──────── Data for this task

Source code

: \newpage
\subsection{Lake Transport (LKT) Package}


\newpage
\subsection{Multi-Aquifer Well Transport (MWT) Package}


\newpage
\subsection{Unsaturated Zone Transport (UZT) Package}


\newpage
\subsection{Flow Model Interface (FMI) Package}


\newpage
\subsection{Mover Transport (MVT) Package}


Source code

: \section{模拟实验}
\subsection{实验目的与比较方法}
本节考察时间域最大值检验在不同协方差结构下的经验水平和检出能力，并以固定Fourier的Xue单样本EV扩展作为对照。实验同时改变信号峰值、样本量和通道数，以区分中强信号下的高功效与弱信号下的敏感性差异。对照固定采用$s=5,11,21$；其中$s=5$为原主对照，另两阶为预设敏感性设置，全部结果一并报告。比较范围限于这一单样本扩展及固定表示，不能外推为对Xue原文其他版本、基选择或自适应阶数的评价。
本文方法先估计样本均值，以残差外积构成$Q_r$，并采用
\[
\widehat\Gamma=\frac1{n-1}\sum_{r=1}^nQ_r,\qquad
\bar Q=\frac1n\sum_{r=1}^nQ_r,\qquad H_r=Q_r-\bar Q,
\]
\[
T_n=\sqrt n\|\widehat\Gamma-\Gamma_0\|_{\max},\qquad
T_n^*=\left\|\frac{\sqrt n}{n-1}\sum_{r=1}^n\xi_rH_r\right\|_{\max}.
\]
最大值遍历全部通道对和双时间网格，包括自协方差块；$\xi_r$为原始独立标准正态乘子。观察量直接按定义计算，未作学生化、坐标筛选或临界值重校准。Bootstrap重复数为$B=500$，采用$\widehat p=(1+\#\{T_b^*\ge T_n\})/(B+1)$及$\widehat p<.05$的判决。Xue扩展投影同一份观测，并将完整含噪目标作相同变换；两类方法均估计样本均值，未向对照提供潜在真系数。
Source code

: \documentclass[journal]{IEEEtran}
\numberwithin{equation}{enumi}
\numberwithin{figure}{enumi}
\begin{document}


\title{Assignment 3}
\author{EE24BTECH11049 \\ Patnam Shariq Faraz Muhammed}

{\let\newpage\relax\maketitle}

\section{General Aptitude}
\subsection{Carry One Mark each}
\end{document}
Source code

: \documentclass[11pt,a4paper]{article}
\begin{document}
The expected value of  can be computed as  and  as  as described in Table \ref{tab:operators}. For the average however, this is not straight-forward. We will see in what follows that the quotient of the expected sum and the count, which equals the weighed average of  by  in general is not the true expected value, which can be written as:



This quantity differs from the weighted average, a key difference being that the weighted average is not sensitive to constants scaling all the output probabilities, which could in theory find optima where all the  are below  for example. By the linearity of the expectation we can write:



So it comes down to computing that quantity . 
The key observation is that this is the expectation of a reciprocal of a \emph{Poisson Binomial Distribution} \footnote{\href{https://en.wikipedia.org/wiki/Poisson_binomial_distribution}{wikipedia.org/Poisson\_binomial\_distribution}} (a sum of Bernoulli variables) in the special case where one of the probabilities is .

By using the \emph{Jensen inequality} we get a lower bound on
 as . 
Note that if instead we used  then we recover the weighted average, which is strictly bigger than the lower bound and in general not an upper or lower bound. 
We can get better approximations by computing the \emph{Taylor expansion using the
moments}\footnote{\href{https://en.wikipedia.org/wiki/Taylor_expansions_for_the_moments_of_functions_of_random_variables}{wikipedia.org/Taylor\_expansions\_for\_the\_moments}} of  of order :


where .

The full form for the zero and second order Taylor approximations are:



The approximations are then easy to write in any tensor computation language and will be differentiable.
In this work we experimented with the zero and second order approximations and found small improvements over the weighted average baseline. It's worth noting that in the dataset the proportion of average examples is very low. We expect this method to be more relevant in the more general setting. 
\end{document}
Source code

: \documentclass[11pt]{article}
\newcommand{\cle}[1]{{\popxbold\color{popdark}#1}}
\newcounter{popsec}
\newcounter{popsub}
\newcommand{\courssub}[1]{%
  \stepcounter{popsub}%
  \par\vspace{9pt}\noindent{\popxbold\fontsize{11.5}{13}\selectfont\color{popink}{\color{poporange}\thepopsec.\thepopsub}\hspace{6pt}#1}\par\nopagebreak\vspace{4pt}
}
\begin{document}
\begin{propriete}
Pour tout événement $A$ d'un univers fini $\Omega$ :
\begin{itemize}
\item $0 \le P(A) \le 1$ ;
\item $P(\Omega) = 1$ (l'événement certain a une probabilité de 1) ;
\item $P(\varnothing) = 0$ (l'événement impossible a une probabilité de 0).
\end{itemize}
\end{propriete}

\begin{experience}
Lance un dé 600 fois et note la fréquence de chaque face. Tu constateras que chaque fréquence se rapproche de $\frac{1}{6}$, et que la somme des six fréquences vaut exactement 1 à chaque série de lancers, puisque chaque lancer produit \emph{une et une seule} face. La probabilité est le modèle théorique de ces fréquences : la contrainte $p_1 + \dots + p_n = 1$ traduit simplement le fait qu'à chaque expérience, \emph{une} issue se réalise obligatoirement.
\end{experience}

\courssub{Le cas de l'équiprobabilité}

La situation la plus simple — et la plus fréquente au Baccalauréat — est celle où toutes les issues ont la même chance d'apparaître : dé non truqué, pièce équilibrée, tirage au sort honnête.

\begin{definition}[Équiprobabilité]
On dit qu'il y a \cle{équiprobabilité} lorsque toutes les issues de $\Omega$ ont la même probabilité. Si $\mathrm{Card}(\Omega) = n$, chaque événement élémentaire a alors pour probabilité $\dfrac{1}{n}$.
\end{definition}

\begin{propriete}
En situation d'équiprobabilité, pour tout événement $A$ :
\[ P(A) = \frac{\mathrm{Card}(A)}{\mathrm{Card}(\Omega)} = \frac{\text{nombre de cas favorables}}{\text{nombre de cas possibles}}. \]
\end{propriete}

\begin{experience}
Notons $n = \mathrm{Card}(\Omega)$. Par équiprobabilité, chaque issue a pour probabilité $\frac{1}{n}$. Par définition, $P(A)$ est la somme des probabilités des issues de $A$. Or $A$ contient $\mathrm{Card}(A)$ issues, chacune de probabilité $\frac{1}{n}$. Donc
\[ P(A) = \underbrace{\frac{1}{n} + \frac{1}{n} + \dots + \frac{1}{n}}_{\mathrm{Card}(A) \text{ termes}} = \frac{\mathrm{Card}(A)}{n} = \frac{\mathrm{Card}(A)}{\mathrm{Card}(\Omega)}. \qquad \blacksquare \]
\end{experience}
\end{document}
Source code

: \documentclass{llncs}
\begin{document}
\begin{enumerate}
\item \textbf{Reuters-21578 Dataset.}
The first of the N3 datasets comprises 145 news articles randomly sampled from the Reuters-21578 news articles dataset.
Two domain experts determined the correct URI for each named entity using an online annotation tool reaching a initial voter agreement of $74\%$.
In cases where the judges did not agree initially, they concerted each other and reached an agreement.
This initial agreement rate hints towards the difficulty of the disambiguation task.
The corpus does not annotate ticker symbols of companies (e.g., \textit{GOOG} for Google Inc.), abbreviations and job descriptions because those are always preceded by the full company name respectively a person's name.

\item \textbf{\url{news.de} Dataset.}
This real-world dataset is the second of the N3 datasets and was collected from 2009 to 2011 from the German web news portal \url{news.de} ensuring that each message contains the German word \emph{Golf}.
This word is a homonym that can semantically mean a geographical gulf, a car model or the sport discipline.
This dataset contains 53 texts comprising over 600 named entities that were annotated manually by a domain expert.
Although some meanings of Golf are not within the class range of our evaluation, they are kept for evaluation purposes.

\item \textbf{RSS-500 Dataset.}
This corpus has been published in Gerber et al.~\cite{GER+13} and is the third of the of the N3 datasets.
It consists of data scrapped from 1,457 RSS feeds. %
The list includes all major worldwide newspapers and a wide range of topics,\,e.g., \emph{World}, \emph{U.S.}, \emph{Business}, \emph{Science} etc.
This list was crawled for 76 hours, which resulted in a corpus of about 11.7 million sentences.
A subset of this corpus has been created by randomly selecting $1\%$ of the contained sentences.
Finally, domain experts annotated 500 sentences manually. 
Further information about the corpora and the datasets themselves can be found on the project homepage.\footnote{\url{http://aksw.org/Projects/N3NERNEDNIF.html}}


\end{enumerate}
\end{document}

────────────────

■ Work task ■
Set down, exactly as they appear, the line holding "Further information about" and every line after it until the records end.

■ Written response ■
Further information about the corpora and the datasets themselves can be found on the project homepage.\footnote{\url{http://aksw.org/Projects/N3NERNEDNIF.html}}


\end{enumerate}
\end{document}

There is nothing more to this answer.